**WHAT YOU HAVE TO DO**
The full listing needs to be output exactly.

########################################

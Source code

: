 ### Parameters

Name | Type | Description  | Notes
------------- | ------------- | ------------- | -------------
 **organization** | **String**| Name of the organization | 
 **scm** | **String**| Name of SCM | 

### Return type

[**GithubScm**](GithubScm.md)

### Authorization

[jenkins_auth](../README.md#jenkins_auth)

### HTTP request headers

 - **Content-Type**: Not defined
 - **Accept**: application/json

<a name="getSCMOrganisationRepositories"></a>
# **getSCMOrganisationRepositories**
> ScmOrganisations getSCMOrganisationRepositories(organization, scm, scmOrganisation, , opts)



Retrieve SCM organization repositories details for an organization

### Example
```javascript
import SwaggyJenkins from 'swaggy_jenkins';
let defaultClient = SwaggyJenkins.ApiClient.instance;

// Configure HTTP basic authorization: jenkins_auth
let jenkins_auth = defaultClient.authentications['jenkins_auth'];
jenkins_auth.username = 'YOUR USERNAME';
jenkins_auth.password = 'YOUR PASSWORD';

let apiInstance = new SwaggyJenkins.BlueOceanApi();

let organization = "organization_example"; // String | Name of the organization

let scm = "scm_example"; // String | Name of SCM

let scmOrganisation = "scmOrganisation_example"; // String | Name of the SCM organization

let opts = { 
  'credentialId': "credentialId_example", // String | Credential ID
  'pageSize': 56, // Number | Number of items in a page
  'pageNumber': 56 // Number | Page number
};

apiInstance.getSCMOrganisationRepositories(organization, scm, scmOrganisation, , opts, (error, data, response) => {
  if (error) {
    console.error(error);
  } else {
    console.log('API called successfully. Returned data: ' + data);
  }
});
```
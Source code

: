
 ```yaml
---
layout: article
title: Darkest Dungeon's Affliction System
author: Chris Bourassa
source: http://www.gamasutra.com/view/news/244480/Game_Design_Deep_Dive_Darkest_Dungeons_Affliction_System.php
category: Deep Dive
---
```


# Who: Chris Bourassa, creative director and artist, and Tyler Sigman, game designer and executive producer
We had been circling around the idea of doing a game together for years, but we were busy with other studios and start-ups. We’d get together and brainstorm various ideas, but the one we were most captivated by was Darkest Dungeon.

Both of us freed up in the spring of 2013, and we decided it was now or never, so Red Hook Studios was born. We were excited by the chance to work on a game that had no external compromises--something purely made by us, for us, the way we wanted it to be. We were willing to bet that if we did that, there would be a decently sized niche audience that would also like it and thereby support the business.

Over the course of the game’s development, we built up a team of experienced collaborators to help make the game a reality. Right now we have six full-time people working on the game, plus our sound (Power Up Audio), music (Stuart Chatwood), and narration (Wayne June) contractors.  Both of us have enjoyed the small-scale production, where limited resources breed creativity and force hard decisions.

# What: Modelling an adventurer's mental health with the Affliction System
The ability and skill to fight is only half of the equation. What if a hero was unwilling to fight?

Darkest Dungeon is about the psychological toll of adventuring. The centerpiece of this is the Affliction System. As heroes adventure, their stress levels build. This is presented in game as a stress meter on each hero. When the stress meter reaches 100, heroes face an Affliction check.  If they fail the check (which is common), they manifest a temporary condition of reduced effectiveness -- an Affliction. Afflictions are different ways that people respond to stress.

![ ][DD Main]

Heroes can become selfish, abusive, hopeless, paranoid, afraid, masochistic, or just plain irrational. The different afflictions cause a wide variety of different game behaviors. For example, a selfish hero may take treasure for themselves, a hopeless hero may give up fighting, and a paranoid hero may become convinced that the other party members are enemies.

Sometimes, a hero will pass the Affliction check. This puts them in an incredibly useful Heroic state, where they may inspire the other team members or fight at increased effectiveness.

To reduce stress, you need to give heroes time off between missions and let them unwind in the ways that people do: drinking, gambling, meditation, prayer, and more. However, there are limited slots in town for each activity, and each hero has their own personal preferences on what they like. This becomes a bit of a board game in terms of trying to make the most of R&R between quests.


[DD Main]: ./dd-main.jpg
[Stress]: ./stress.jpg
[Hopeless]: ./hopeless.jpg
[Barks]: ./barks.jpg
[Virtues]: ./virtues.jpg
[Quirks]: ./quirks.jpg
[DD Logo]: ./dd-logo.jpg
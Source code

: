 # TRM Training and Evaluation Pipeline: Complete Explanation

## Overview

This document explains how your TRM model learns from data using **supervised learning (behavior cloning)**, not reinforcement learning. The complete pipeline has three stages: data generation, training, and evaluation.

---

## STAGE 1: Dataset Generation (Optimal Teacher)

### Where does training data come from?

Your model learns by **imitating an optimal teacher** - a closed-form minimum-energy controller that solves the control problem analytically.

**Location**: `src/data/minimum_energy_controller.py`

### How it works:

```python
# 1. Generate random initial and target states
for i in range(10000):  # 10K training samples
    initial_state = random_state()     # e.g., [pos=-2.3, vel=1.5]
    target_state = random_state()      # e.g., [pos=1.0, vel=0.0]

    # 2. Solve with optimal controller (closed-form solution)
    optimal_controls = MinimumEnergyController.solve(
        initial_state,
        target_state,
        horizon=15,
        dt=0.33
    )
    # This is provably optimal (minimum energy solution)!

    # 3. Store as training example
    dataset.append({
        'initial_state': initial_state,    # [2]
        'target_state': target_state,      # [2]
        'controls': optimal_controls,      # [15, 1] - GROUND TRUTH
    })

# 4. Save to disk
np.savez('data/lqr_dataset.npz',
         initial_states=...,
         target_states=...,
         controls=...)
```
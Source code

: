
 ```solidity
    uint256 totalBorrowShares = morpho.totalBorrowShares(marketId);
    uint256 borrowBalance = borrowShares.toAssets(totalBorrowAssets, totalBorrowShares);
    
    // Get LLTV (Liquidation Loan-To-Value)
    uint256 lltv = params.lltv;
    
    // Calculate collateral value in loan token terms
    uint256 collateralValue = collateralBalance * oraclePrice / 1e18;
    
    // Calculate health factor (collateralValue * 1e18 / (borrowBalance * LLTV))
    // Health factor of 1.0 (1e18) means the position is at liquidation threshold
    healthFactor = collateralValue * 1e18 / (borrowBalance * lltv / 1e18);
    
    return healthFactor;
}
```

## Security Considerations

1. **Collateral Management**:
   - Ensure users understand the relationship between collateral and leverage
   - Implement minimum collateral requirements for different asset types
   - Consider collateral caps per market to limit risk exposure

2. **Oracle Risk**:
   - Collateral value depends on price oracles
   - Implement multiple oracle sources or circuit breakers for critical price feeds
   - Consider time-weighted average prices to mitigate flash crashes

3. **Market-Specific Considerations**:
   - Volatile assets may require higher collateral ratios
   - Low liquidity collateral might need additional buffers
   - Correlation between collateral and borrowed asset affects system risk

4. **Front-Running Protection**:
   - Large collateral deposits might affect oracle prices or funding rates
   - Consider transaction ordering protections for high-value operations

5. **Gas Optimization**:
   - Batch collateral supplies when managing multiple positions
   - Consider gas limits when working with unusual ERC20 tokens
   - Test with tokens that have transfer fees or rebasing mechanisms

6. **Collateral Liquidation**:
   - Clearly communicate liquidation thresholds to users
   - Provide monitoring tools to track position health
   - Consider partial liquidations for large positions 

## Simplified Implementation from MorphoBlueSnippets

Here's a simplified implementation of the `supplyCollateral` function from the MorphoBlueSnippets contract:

########################################

**ANSWER FOR THIS EXERCISE**
Source code

: ### Parameters

Name | Type | Description  | Notes
------------- | ------------- | ------------- | -------------
 **organization** | **String**| Name of the organization | 
 **scm** | **String**| Name of SCM | 

### Return type

[**GithubScm**](GithubScm.md)

### Authorization

[jenkins_auth](../README.md#jenkins_auth)

### HTTP request headers

 - **Content-Type**: Not defined
 - **Accept**: application/json

<a name="getSCMOrganisationRepositories"></a>
# **getSCMOrganisationRepositories**
> ScmOrganisations getSCMOrganisationRepositories(organization, scm, scmOrganisation, , opts)



Retrieve SCM organization repositories details for an organization

### Example
```javascript
import SwaggyJenkins from 'swaggy_jenkins';
let defaultClient = SwaggyJenkins.ApiClient.instance;

// Configure HTTP basic authorization: jenkins_auth
let jenkins_auth = defaultClient.authentications['jenkins_auth'];
jenkins_auth.username = 'YOUR USERNAME';
jenkins_auth.password = 'YOUR PASSWORD';

let apiInstance = new SwaggyJenkins.BlueOceanApi();

let organization = "organization_example"; // String | Name of the organization

let scm = "scm_example"; // String | Name of SCM

let scmOrganisation = "scmOrganisation_example"; // String | Name of the SCM organization

let opts = { 
  'credentialId': "credentialId_example", // String | Credential ID
  'pageSize': 56, // Number | Number of items in a page
  'pageNumber': 56 // Number | Page number
};

apiInstance.getSCMOrganisationRepositories(organization, scm, scmOrganisation, , opts, (error, data, response) => {
  if (error) {
    console.error(error);
  } else {
    console.log('API called successfully. Returned data: ' + data);
  }
});
```
Source code

:
 ```yaml
---
layout: article
title: Darkest Dungeon's Affliction System
author: Chris Bourassa
source: http://www.gamasutra.com/view/news/244480/Game_Design_Deep_Dive_Darkest_Dungeons_Affliction_System.php
category: Deep Dive
---
```


# Who: Chris Bourassa, creative director and artist, and Tyler Sigman, game designer and executive producer
We had been circling around the idea of doing a game together for years, but we were busy with other studios and start-ups. We’d get together and brainstorm various ideas, but the one we were most captivated by was Darkest Dungeon.

Both of us freed up in the spring of 2013, and we decided it was now or never, so Red Hook Studios was born. We were excited by the chance to work on a game that had no external compromises--something purely made by us, for us, the way we wanted it to be. We were willing to bet that if we did that, there would be a decently sized niche audience that would also like it and thereby support the business.

Over the course of the game’s development, we built up a team of experienced collaborators to help make the game a reality. Right now we have six full-time people working on the game, plus our sound (Power Up Audio), music (Stuart Chatwood), and narration (Wayne June) contractors.  Both of us have enjoyed the small-scale production, where limited resources breed creativity and force hard decisions.

# What: Modelling an adventurer's mental health with the Affliction System
The ability and skill to fight is only half of the equation. What if a hero was unwilling to fight?

Darkest Dungeon is about the psychological toll of adventuring. The centerpiece of this is the Affliction System. As heroes adventure, their stress levels build. This is presented in game as a stress meter on each hero. When the stress meter reaches 100, heroes face an Affliction check.  If they fail the check (which is common), they manifest a temporary condition of reduced effectiveness -- an Affliction. Afflictions are different ways that people respond to stress.

![ ][DD Main]

Heroes can become selfish, abusive, hopeless, paranoid, afraid, masochistic, or just plain irrational. The different afflictions cause a wide variety of different game behaviors. For example, a selfish hero may take treasure for themselves, a hopeless hero may give up fighting, and a paranoid hero may become convinced that the other party members are enemies.

Sometimes, a hero will pass the Affliction check. This puts them in an incredibly useful Heroic state, where they may inspire the other team members or fight at increased effectiveness.

To reduce stress, you need to give heroes time off between missions and let them unwind in the ways that people do: drinking, gambling, meditation, prayer, and more. However, there are limited slots in town for each activity, and each hero has their own personal preferences on what they like. This becomes a bit of a board game in terms of trying to make the most of R&R between quests.


[DD Main]: ./dd-main.jpg
[Stress]: ./stress.jpg
[Hopeless]: ./hopeless.jpg
[Barks]: ./barks.jpg
[Virtues]: ./virtues.jpg
[Quirks]: ./quirks.jpg
[DD Logo]: ./dd-logo.jpg
Source code

: # TRM Training and Evaluation Pipeline: Complete Explanation

## Overview

This document explains how your TRM model learns from data using **supervised learning (behavior cloning)**, not reinforcement learning. The complete pipeline has three stages: data generation, training, and evaluation.

---

## STAGE 1: Dataset Generation (Optimal Teacher)

### Where does training data come from?

Your model learns by **imitating an optimal teacher** - a closed-form minimum-energy controller that solves the control problem analytically.

**Location**: `src/data/minimum_energy_controller.py`

### How it works:

```python
# 1. Generate random initial and target states
for i in range(10000):  # 10K training samples
    initial_state = random_state()     # e.g., [pos=-2.3, vel=1.5]
    target_state = random_state()      # e.g., [pos=1.0, vel=0.0]

    # 2. Solve with optimal controller (closed-form solution)
    optimal_controls = MinimumEnergyController.solve(
        initial_state,
        target_state,
        horizon=15,
        dt=0.33
    )
    # This is provably optimal (minimum energy solution)!

    # 3. Store as training example
    dataset.append({
        'initial_state': initial_state,    # [2]
        'target_state': target_state,      # [2]
        'controls': optimal_controls,      # [15, 1] - GROUND TRUTH
    })

# 4. Save to disk
np.savez('data/lqr_dataset.npz',
         initial_states=...,
         target_states=...,
         controls=...)
```
Source code

:
 ```solidity
    uint256 totalBorrowShares = morpho.totalBorrowShares(marketId);
    uint256 borrowBalance = borrowShares.toAssets(totalBorrowAssets, totalBorrowShares);
    
    // Get LLTV (Liquidation Loan-To-Value)
    uint256 lltv = params.lltv;
    
    // Calculate collateral value in loan token terms
    uint256 collateralValue = collateralBalance * oraclePrice / 1e18;
    
    // Calculate health factor (collateralValue * 1e18 / (borrowBalance * LLTV))
    // Health factor of 1.0 (1e18) means the position is at liquidation threshold
    healthFactor = collateralValue * 1e18 / (borrowBalance * lltv / 1e18);
    
    return healthFactor;
}
```

## Security Considerations

1. **Collateral Management**:
   - Ensure users understand the relationship between collateral and leverage
   - Implement minimum collateral requirements for different asset types
   - Consider collateral caps per market to limit risk exposure

2. **Oracle Risk**:
   - Collateral value depends on price oracles
   - Implement multiple oracle sources or circuit breakers for critical price feeds
   - Consider time-weighted average prices to mitigate flash crashes

3. **Market-Specific Considerations**:
   - Volatile assets may require higher collateral ratios
   - Low liquidity collateral might need additional buffers
   - Correlation between collateral and borrowed asset affects system risk

4. **Front-Running Protection**:
   - Large collateral deposits might affect oracle prices or funding rates
   - Consider transaction ordering protections for high-value operations

5. **Gas Optimization**:
   - Batch collateral supplies when managing multiple positions
   - Consider gas limits when working with unusual ERC20 tokens
   - Test with tokens that have transfer fees or rebasing mechanisms

6. **Collateral Liquidation**:
   - Clearly communicate liquidation thresholds to users
   - Provide monitoring tools to track position health
   - Consider partial liquidations for large positions 

## Simplified Implementation from MorphoBlueSnippets

Here's a simplified implementation of the `supplyCollateral` function from the MorphoBlueSnippets contract:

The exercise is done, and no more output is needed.